Now don’t get me wrong. I like the metaphorical meaning of wilderness. Our journeys are not only outward, but inward. The word wild literally means “natural.” There is something of the wild in us. We are connected to all living things. And I’m glad to see that God’s covenant with Noah isn’t just for humans, but all creatures!
Jesus’ wilderness trek, was no National Geographic expedition. In fact, in the Greek, Mark does not mince words. At Jesus’ baptism the heavens are ripped apart. God means business. This one is called to right wrongs, to confront evil, and to side with those in need of justice and healing. The Spirit descends like a dove on Jesus. God declares him the Beloved One. God takes great delight in this son.
Then, whammy. Immediately, as Mark says. Or inevitably. The Spirit drives Jesus into the wilderness. Sounds like there wasn’t a chance for consent! No engraved invitation. No time to discern, listen, ponder, consider the options. Nope! The Greek literally says that Jesus was thrown, expelled, hurled with force and plopped right into the middle of a wild, barren, desolate, threatening wilderness.
As much as watching a baptism is a sweet thing and can stir up pleasant emotions. As much as we teach that baptism is God’s loving, unconditional embrace, there is another wild side to it.
Is what was true for Jesus true for us? When the Holy Spirit comes upon us, we must immediately confront the reality of evil, of sin, of forces that resist God. Child of God, you are marked with the cross of Christ forever. If we any doubts about it, Lent makes it clear. This journey of life will be filled with delight, with joy, with love, with blessing. But to be human means it will also be marked by struggle, by risk, by heartache, by loss. Not the journey we expected. Not the life we are told to expect. The dying and rising of Jesus is the baptismal pattern. Death and resurrection. You can’t have one without the other.
When I was first thinking about this text, I thought the wild beasts ministered to Jesus. It’s angels that do that! I read that one person, also misreading the text, often closes a conversation with a colleague with the words, “may the wild beasts minister to you.”
These wild beasts aren’t squirrels, lambs and kittens. More like lions, tigers, bears, jackals and other predators. Only Mark gives us this detail and I love it. Is this to suggest Isaiah’s vision of the peaceable kingdom in which all creatures wild and tame live together? Or does it suggest how much risk and danger Jesus faced? We don’t know.
I must be too old to have grown up with the children’s book Where the Wild Things Are. Yet I read it this week. A wild, sometimes out of control little boy goes on his own journey to the where the wild things are. He confronts and befriends wild beasts. Which means he comes to terms with the wild anger and fear within him that must be accepted and eventually tamed.

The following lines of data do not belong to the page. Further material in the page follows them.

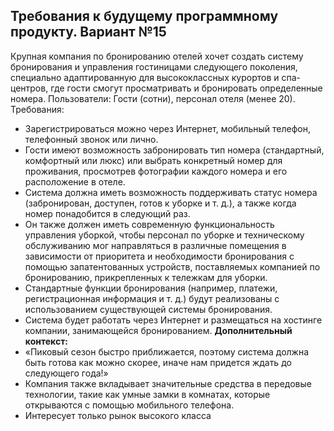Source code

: ## **Требования к будущему программному продукту. Вариант №15**
Крупная компания по бронированию отелей хочет создать систему бронирования и управления гостиницами следующего поколения, специально адаптированную для высококлассных курортов и спа-центров, где гости смогут просматривать и бронировать определенные номера.
Пользователи: Гости (сотни), персонал отеля (менее 20).
Требования:
* Зарегистрироваться можно через Интернет, мобильный телефон, телефонный звонок или лично.
* Гости имеют возможность забронировать тип номера (стандартный, комфортный или люкс) или выбрать конкретный номер для проживания, просмотрев фотографии каждого номера и его расположение в отеле.
* Система должна иметь возможность поддерживать статус номера (забронирован, доступен, готов к уборке и т. д.), а также когда номер понадобится в следующий раз.
* Он также должен иметь современную функциональность управления уборкой, чтобы персонал по уборке и техническому обслуживанию мог направляться в различные помещения в зависимости от приоритета и необходимости бронирования с помощью запатентованных устройств, поставляемых компанией по бронированию, прикрепленных к тележкам для уборки.
* Стандартные функции бронирования (например, платежи, регистрационная информация и т. д.) будут реализованы с использованием существующей системы бронирования.
* Система будет работать через Интернет и размещаться на хостинге компании, занимающейся бронированием.
**Дополнительный контекст:** 
* «Пиковый сезон быстро приближается, поэтому система должна быть готова как можно скорее, иначе нам придется ждать до следующего года!»
* Компания также вкладывает значительные средства в передовые технологии, такие как умные замки в комнатах, которые открываются с помощью мобильного телефона.
* Интересует только рынок высокого класса
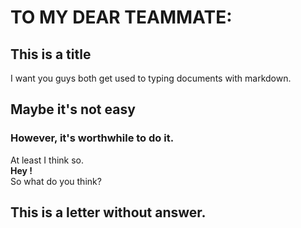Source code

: # TO MY DEAR TEAMMATE:

## This is a title
I want you guys both get used to typing documents with markdown.
## Maybe it's not easy
### However, it's worthwhile to do it.
At least I think so.\
**Hey !** \
So what do you think?

## This is a letter without answer.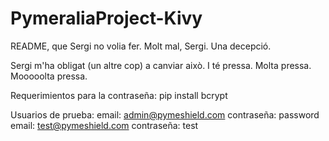 # PymeraliaProject-Kivy
README, que Sergi no volia fer. Molt mal, Sergi. Una decepció. 

Sergi m'ha obligat (un altre cop) a canviar això. I té pressa. Molta pressa. Mooooolta pressa. 

Requerimientos para la contraseña: pip install bcrypt

Usuarios de prueba:
email: admin@pymeshield.com contraseña: password
email: test@pymeshield.com contraseña: test
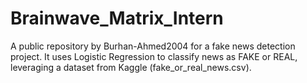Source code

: # Brainwave_Matrix_Intern
A public repository by Burhan-Ahmed2004 for a fake news detection project. It uses Logistic Regression to classify news as FAKE or REAL, leveraging a dataset from Kaggle (fake_or_real_news.csv). 

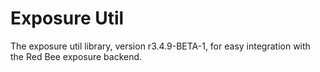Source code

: # Exposure Util

The exposure util library, version r3.4.9-BETA-1, for easy integration with the Red Bee exposure backend.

There were no wild beasts near our car when in Namibia. Our experience with the beasts was on a few safaris, again, in the safety of traveling vehicle.

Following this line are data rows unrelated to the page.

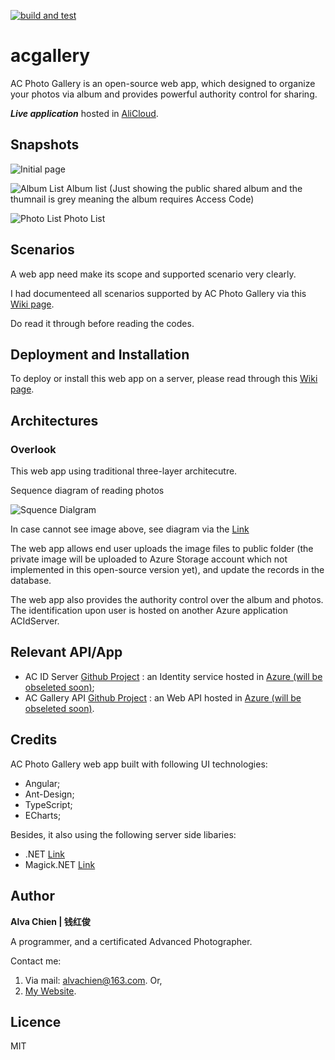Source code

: [![build and test](https://github.com/alvachien/acgallery/actions/workflows/build-test.yml/badge.svg)](https://github.com/alvachien/acgallery/actions/workflows/build-test.yml)


# acgallery
AC Photo Gallery is an open-source web app, which designed to organize your photos via album and provides powerful authority control for sharing.

***Live application***  hosted in [AliCloud](http://www.alvachien.com/gallery).

## Snapshots
![Initial page](https://github.com/alvachien/acgallery/blob/master/docs/images/indexpage.JPG)


![Album List](https://github.com/alvachien/acgallery/blob/master/docs/images/AlbumPage.JPG)
Album list (Just showing the public shared album and the thumnail is grey meaning the album requires Access Code)


![Photo List](https://github.com/alvachien/acgallery/blob/master/docs/images/PhotoListPage.JPG)
Photo List


## Scenarios
A web app need make its scope and supported scenario very clearly.

I had documenteed all scenarios supported by AC Photo Gallery via this [Wiki page](https://github.com/alvachien/acgallery/wiki/Scenarios-Definition).

Do read it through before reading the codes.


## Deployment and Installation
To deploy or install this web app on a server, please read through this [Wiki page](https://github.com/alvachien/acgallery/wiki/Installation-and-Deployment).


## Architectures

### Overlook
This web app using traditional three-layer architecutre.

Sequence diagram of reading photos
 
![Squence Dialgram](https://github.com/alvachien/acgallery/blob/master/SequenceDrm.PNG)

In case cannot see image above, see diagram via the [Link](http://blog.csdn.net/alvachien/article/details/52430970)

The web app allows end user uploads the image files to public folder (the private image will be uploaded to Azure Storage account which not implemented in this open-source version yet), and update the records in the database.

The web app also provides the authority control over the album and photos. The identification upon user is hosted on another Azure application ACIdServer.


## Relevant API/App
- AC ID Server [Github Project](https://github.com/alvachien/acidserver) : an Identity service hosted in [Azure (will be obseleted soon)](http://acidserver.azurewebsites.net);
- AC Gallery API [Github Project](https://github.com/alvachien/acgalleryapi) : an Web API hosted in [Azure (will be obseleted soon)](http://acgalleryapi.azurewebsites.net).


## Credits
AC Photo Gallery web app built with following UI technologies:
- Angular;
- Ant-Design;
- TypeScript;
- ECharts;


Besides, it also using the following server side libaries:
- .NET [Link](https://dot.net)
- Magick.NET [Link](https://www.imagemagick.org/)


## Author
**Alva Chien | 钱红俊**

A programmer, and a certificated Advanced Photographer.  
 
Contact me:

1. Via mail: alvachien@163.com. Or,
2. [My Website](http://www.alvachien.com).

## Licence
MIT
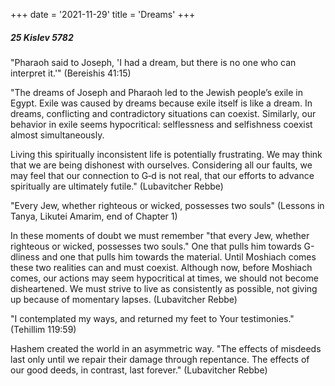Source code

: +++
date = '2021-11-29'
title = 'Dreams'
+++

##### 25 Kislev 5782

"Pharaoh said to Joseph, 'I had a dream, but there is no one who can interpret it.'" (Bereishis 41:15)

"The dreams of Joseph and Pharaoh led to the Jewish people’s exile in Egypt. Exile was caused by dreams because exile itself is like a dream. In dreams, conflicting and contradictory situations can coexist. Similarly, our behavior in exile seems hypocritical: selflessness and selfishness coexist almost simultaneously.

Living this spiritually inconsistent life is potentially frustrating. We may think that we are being dishonest with ourselves. Considering all our faults, we may feel that our connection to G‑d is not real, that our efforts to advance spiritually are ultimately futile." (Lubavitcher Rebbe)

"Every Jew, whether righteous or wicked, possesses two souls" (Lessons in Tanya, Likutei Amarim, end of Chapter 1)

In these moments of doubt we must remember "that every Jew, whether righteous or wicked, possesses two souls." One that pulls him towards G-dliness and one that pulls him towards the material. Until Moshiach comes these two realities can and must coexist. Although now, before Moshiach comes, our actions may seem hypocritical at times, we should not become disheartened. We must strive to live as consistently as possible, not giving up because of momentary lapses. (Lubavitcher Rebbe)

"I contemplated my ways, and returned my feet to Your testimonies." (Tehillim 119:59)

Hashem created the world in an asymmetric way. "The effects of misdeeds last only until we repair their damage through repentance. The effects of our good deeds, in contrast, last forever." (Lubavitcher Rebbe)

But back to the flat tire problem. Scobie took off on foot and sure enough, not too far away was a desert farm, and a helping hand—an angel to us—who had the tool and the method to get the tire changed!
We may not be able to travel literally to a desert or wilderness this Lent. But nature has much to teach us, whether by looking out a window or taking a walk. Getting as close as we can to where the wild things are.

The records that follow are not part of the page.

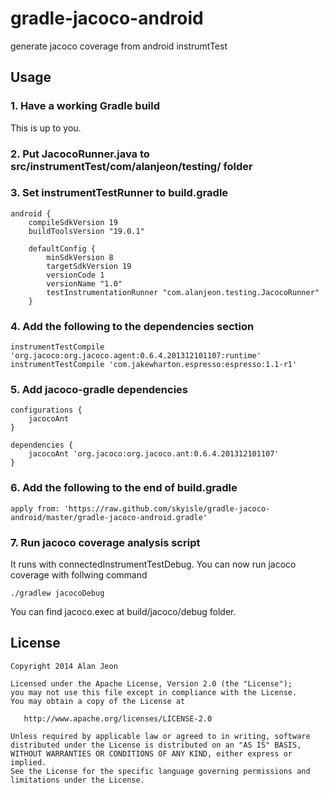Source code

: gradle-jacoco-android
===============

generate jacoco coverage from android instrumtTest

## Usage

### 1. Have a working Gradle build
This is up to you.

### 2. Put JacocoRunner.java to src/instrumentTest/com/alanjeon/testing/ folder

### 3. Set instrumentTestRunner to build.gradle

    android {
        compileSdkVersion 19
        buildToolsVersion "19.0.1"

        defaultConfig {
            minSdkVersion 8
            targetSdkVersion 19
            versionCode 1
            versionName "1.0"
            testInstrumentationRunner "com.alanjeon.testing.JacocoRunner"
        }

### 4. Add the following to the dependencies section
    
    instrumentTestCompile 'org.jacoco:org.jacoco.agent:0.6.4.201312101107:runtime'
    instrumentTestCompile 'com.jakewharton.espresso:espresso:1.1-r1'

### 5. Add jacoco-gradle dependencies

    configurations {
        jacocoAnt
    }

    dependencies {
        jacocoAnt 'org.jacoco:org.jacoco.ant:0.6.4.201312101107'
    }

### 6. Add the following to the end of build.gradle

    apply from: 'https://raw.github.com/skyisle/gradle-jacoco-android/master/gradle-jacoco-android.gradle'

### 7. Run jacoco coverage analysis script
It runs with connectedInstrumentTestDebug.
You can now run jacoco coverage with follwing command

    ./gradlew jacocoDebug

You can find jacoco.exec at build/jacoco/debug folder.



## License

    Copyright 2014 Alan Jeon

    Licensed under the Apache License, Version 2.0 (the "License");
    you may not use this file except in compliance with the License.
    You may obtain a copy of the License at

       http://www.apache.org/licenses/LICENSE-2.0

    Unless required by applicable law or agreed to in writing, software
    distributed under the License is distributed on an "AS IS" BASIS,
    WITHOUT WARRANTIES OR CONDITIONS OF ANY KIND, either express or implied.
    See the License for the specific language governing permissions and
    limitations under the License.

There is even wisdom in this endless season of winter. The early desert Christians were committed to practices of silence, stillness, compassion and a fierce indifference to unimportant things. As Anne Lamott says, “when we are stunned to the place beyond words, we’re finally starting to get somewhere.
Even in the wilderness, even in the pandemic when we are stuck at home and in the city, even what feels like an endless winter, God shows up. Angels minister to us and then we become messengers of mercy of others.
It’s not exactly the trip you probably want right about now, but may God bless your Lenten journey. With the beasts. Where the wilds things are. The presence of Christ always with you.